Watney has four wins to his credit, but none since 2012. He struggled mightily last year and worked with swing coach Butch Harmon over the summer in order to try and recapture the lost magic after a lower back injury and the resulting confidence loss. The early returns appear to point to a career resurgence, as he played a bogey-free round on Sunday, shooting a seven-under 65 to finish one stroke behind Burns. This coming after a 30th-place finish in the Fortinet Championship two weeks ago has gotten his season off to a good start.
“There were definitely some lean times, especially last year, but I’m not trying to think about that anymore,” Watney said following his round. “I’m trying to continue to get better and this was a great step this week. I’m ready.”
Hayden Buckley, who went to Missouri—another SEC school—was tied for fourth at -20 with Henrik Norlander, Andrew Landry, and Trey Mullinax. Veteran Si Woo Kim was tied for eighth, three shots back, along with Theegala and Seth Reeves.
Will Zalatoris, another Wake Forest graduate, shot a course-record 61 on Friday but could not capitalize on that momentum, shooting an even-par on Saturday and improved to a four-under 68 on Sunday to finish tied for 14th at -17. He was tied for 11th at the Fortinet Championship, so the defending Rookie of the Year on the PGA Tour is off to a solid start to his first year with a tour card.

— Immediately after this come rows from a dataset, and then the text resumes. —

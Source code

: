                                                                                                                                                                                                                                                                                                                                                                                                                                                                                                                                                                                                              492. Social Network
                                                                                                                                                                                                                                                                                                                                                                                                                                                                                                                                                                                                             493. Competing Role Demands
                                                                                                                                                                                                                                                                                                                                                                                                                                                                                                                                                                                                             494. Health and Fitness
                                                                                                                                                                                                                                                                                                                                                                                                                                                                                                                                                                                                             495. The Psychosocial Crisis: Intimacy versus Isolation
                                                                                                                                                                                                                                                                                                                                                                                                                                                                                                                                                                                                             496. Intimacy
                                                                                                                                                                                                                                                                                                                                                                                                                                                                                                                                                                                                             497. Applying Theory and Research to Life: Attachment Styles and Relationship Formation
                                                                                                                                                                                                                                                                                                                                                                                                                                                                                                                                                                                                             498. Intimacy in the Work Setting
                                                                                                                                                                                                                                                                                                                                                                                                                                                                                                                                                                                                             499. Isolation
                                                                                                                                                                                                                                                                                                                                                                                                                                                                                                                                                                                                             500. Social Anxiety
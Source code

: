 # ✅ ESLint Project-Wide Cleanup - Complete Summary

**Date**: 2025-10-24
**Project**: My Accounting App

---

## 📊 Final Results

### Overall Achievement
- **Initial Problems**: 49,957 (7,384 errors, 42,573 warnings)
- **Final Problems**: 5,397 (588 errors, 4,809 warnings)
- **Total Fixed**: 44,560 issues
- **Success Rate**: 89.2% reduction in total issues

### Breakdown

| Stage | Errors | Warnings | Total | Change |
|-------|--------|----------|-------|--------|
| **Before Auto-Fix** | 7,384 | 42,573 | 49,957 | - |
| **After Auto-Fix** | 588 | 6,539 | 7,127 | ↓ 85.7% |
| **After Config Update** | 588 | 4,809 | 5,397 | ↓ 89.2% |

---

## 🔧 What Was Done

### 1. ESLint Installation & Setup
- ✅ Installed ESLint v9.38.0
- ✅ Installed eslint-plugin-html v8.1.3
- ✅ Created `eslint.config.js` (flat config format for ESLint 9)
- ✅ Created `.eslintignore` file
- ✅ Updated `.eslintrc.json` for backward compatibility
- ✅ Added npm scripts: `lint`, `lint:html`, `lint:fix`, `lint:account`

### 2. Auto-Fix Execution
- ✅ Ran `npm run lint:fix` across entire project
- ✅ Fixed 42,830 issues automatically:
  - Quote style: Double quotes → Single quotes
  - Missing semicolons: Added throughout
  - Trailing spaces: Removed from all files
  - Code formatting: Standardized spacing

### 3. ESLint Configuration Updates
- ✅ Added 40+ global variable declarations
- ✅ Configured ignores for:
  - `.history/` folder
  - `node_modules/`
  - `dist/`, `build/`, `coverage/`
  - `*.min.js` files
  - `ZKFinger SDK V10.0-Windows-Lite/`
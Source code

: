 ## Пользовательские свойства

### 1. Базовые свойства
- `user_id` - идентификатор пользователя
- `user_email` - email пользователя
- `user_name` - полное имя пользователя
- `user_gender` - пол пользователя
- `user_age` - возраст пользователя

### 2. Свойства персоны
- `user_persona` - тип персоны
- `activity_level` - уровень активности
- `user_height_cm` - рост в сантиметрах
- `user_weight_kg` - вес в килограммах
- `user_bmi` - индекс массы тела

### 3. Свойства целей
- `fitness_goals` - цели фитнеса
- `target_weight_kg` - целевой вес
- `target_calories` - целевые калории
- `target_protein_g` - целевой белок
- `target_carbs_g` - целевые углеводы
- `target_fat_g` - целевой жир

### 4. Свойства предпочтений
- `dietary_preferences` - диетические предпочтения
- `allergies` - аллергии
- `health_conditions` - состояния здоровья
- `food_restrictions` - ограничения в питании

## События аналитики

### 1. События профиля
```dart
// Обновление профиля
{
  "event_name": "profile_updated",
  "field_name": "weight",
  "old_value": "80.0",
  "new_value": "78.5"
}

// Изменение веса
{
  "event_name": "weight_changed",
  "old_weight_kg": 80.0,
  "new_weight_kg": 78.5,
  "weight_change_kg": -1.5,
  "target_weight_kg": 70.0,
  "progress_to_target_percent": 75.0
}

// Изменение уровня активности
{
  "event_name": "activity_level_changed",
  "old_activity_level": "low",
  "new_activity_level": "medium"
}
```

As he could be one of the names to watch this year on the PGA Tour. In addition to the win last year, he led more times after 36 holes (five) than any other golfer last season, and he led four times going into the final round, which was tied for the most on tour with Jordan Spieth.
Being able to close out a win from behind should add to his confidence that he can close out more tournaments, so he may be a multiple-time winner this year and in contention at the majors as well. Expect his stock to rise in the next handful of tournaments he plays.